Carriers face shifting contract dynamics

      Regardless where shippers come down on the spot rate vs. contract debate, liner carrier executives acknowledge that the dynamics of service contract negotiations are changing with rates under tremendous pressure and shippers more hesitant to commit to volumes.

      'A lot of shippers are not sure of their future,' said Howard Finkel, executive vice president of COSCO North America. 'People are waiting to see what will happen. No one has a crystal ball.'

      Instead of being renewed at the end of April, some contracts have been extended through June.

      'We are doing shorter term service contracts now, both at our request and the shippers,' said Andy Abbott, president and chief executive officer of Atlantic Container Line. 'This allows us both to stay competitive. The volume commitment becomes smaller and far less of a space-guarantee issue than it was six months ago.'

Abbott

      'Right now, every one of our customers is under the same cost pressures we are,' said Bob Sappio, senior vice president of APL's Pan-American trades. 'As our customers look to keep inventory lower, they need greater predictability in their supply chains. It's important for carriers to step forward with predictable service and not just talk about low rates.

      'Customers are talking to carriers about predictable services, which is worth a lot more than saving a couple of hundred dollars a box on ocean freight,' he said.

      Shippers are also concerned about the financial and service sustainability of the liner carriers in 2009.

      'We ship from some of the most remote locales in the world. We are dependent on imported raw materials' said Timothy Brotzman, manager of international transport for McCormick & Co. 'Competitive rates are only part of the equation. Going-out-of-business rates are no good if you can't move your freight.

Related News
  Decision 2009

      'We have taken the long view with our carriers,' he said. 'Many are taking a predatory, short-sighted approach. We've already seen the demise of services. Our position is to sustain support at reasonable costs.'

      While rates and confidentiality remain important aspects of service contracts, Sappio believes liner carriers could do a better job at promoting to shippers their potential flexibility.

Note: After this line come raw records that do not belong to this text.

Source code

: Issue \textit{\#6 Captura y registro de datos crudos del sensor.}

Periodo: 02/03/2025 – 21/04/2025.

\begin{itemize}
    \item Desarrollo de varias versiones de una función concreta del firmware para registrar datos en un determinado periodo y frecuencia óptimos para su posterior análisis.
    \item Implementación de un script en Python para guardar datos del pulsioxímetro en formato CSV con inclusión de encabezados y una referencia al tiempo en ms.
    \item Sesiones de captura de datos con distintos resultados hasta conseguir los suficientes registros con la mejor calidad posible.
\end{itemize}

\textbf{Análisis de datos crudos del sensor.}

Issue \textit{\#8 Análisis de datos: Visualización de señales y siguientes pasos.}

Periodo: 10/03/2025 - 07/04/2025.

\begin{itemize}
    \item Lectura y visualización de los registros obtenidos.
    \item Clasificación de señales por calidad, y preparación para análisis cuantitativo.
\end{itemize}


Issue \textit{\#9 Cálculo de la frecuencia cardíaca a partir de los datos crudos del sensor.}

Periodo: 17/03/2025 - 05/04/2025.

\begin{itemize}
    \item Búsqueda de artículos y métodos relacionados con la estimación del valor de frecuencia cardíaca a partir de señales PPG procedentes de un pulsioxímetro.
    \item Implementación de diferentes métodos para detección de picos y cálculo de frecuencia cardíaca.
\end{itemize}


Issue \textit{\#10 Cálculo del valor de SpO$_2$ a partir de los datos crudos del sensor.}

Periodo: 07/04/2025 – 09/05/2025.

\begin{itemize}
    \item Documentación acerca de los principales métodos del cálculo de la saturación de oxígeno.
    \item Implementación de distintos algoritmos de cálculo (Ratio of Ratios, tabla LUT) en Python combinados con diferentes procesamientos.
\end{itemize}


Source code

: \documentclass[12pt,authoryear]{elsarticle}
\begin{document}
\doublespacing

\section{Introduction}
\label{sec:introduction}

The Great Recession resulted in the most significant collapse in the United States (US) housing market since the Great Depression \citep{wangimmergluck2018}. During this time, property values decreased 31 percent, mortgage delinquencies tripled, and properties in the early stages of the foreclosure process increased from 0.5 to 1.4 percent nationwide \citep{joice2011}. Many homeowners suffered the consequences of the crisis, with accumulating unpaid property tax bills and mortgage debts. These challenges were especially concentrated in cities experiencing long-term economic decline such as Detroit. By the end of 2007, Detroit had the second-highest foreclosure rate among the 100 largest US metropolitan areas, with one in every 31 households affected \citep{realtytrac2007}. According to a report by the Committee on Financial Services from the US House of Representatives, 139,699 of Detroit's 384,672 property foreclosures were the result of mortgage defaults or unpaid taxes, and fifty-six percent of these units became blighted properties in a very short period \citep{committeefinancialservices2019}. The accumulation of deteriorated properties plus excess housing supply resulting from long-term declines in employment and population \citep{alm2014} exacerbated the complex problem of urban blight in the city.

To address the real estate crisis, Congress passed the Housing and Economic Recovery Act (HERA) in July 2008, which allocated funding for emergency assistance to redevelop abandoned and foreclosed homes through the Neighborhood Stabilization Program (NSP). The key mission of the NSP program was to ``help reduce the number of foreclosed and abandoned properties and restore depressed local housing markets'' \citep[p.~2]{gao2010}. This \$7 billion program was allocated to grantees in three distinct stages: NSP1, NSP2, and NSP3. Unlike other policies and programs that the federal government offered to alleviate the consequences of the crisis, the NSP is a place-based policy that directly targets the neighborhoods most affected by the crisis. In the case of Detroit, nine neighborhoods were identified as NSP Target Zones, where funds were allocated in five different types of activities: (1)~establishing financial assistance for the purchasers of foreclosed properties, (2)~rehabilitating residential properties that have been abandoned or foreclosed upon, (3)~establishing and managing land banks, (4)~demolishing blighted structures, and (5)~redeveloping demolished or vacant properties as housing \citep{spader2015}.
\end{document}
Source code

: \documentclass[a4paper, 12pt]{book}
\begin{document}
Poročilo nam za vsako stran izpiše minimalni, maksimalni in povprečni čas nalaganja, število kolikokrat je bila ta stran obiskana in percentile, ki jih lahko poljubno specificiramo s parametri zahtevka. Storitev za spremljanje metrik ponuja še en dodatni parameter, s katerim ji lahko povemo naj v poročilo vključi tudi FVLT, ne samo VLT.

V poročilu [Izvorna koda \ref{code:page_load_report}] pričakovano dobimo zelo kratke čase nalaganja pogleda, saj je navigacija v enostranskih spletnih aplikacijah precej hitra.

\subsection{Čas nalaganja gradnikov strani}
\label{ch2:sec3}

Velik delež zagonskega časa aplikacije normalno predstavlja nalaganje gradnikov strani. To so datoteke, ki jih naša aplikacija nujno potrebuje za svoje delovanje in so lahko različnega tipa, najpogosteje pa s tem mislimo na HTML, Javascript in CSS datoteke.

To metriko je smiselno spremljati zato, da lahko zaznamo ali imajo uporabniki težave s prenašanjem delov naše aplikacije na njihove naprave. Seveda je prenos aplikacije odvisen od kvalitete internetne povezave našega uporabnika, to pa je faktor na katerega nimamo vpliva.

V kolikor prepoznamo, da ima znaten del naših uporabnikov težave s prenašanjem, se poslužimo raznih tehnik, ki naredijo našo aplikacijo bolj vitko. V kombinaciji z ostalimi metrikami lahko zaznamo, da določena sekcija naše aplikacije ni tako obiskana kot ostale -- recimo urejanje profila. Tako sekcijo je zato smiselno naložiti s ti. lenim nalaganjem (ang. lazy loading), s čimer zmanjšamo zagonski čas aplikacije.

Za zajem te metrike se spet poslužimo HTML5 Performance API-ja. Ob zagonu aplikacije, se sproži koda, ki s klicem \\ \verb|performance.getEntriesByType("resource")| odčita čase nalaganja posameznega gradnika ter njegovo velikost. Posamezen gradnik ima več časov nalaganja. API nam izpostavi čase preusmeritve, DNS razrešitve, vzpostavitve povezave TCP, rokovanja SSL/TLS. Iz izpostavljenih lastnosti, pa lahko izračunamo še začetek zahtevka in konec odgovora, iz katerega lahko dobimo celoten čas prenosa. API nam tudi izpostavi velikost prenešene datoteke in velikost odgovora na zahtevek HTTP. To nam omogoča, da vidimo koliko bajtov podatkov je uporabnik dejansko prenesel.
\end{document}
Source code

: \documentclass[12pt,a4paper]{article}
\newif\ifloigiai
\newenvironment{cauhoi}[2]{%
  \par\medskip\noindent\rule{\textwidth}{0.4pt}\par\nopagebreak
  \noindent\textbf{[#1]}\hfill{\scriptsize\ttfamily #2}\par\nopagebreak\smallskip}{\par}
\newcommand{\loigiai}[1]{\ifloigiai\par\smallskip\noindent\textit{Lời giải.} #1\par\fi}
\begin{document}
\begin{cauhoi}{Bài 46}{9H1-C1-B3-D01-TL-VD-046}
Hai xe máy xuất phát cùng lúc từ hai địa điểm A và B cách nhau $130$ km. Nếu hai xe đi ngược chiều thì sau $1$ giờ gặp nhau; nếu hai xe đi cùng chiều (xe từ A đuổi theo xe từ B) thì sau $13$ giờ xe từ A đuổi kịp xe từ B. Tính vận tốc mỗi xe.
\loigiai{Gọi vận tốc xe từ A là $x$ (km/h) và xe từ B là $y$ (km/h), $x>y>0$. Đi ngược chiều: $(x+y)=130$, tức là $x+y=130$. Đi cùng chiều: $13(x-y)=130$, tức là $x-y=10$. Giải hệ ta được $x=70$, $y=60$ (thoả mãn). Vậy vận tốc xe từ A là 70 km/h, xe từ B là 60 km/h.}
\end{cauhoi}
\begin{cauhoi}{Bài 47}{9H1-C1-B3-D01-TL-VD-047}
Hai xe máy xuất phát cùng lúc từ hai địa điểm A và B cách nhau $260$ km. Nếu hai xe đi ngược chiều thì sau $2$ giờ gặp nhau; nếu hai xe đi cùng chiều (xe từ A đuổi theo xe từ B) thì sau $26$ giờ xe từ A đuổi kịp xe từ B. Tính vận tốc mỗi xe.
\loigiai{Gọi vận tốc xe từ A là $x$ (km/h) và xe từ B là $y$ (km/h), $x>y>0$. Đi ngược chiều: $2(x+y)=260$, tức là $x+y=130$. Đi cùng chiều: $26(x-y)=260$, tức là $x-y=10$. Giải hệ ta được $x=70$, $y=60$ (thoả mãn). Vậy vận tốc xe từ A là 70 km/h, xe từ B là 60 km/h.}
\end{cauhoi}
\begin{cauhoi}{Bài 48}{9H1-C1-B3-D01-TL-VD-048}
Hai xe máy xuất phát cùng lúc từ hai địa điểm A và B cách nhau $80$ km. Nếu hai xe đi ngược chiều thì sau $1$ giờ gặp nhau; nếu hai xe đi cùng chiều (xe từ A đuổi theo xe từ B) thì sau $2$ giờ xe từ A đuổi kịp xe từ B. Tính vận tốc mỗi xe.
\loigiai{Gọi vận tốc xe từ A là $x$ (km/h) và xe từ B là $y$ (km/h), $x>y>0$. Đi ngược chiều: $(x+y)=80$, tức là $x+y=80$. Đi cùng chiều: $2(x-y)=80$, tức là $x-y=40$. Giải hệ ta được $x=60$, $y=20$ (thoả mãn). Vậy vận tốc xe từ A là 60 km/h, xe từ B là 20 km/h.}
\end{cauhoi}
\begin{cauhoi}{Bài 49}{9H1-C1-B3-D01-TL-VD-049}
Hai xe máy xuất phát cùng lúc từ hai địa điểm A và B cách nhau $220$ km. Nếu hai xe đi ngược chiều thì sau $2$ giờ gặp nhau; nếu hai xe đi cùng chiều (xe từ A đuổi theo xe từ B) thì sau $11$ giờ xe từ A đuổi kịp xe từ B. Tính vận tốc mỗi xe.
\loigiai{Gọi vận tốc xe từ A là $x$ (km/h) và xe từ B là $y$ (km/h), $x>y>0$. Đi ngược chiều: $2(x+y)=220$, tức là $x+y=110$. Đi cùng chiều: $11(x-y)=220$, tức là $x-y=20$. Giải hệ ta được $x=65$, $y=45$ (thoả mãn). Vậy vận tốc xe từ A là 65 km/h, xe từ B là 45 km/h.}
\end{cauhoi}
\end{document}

      'Under OSRA (Ocean Shipping Reform Act), the contracting mechanism can be whatever the carriers and shippers want it to be, such as commitments to transit times and container and equipment availability,' he said. 'There are all types of creative and innovative opportunities under the current regulatory and economic environment. Carriers and shippers have been slow to raise the service contact to a new level.'

      'In today's environment there are many new risks,' said Jonathan Yock, president of Safmarine. 'As within any industry we must pay attention to the fact that a contract agreement must create value for both parties. There is no benefit in creating multiple trade lane agreements with clients that historically do not have the ability to produce these types of volumes. As cargo opportunities diminish, contracts should naturally move towards more customized and specifically targeted packages. Most companies that have established imports or exports understand and know their limitations so if the expectations are clear and the responsibility shared, then it's a win-win situation.

      'Otherwise, it is quite possible that new and innovative ideas could be developed that require actual capital to be associated with any long-term rate or capacity agreement,' Yock said. 'This would certainly apply for both parties with clear lines of accountability defined within a service-level agreement.'

      'During this retrenchment period, ocean carriers and their customers must work more closely than ever to understand the short- and long-term options, the opportunities the situation has created, and the implications of this environment,' said Bill Woodhour, vice president of North American sales for Maersk.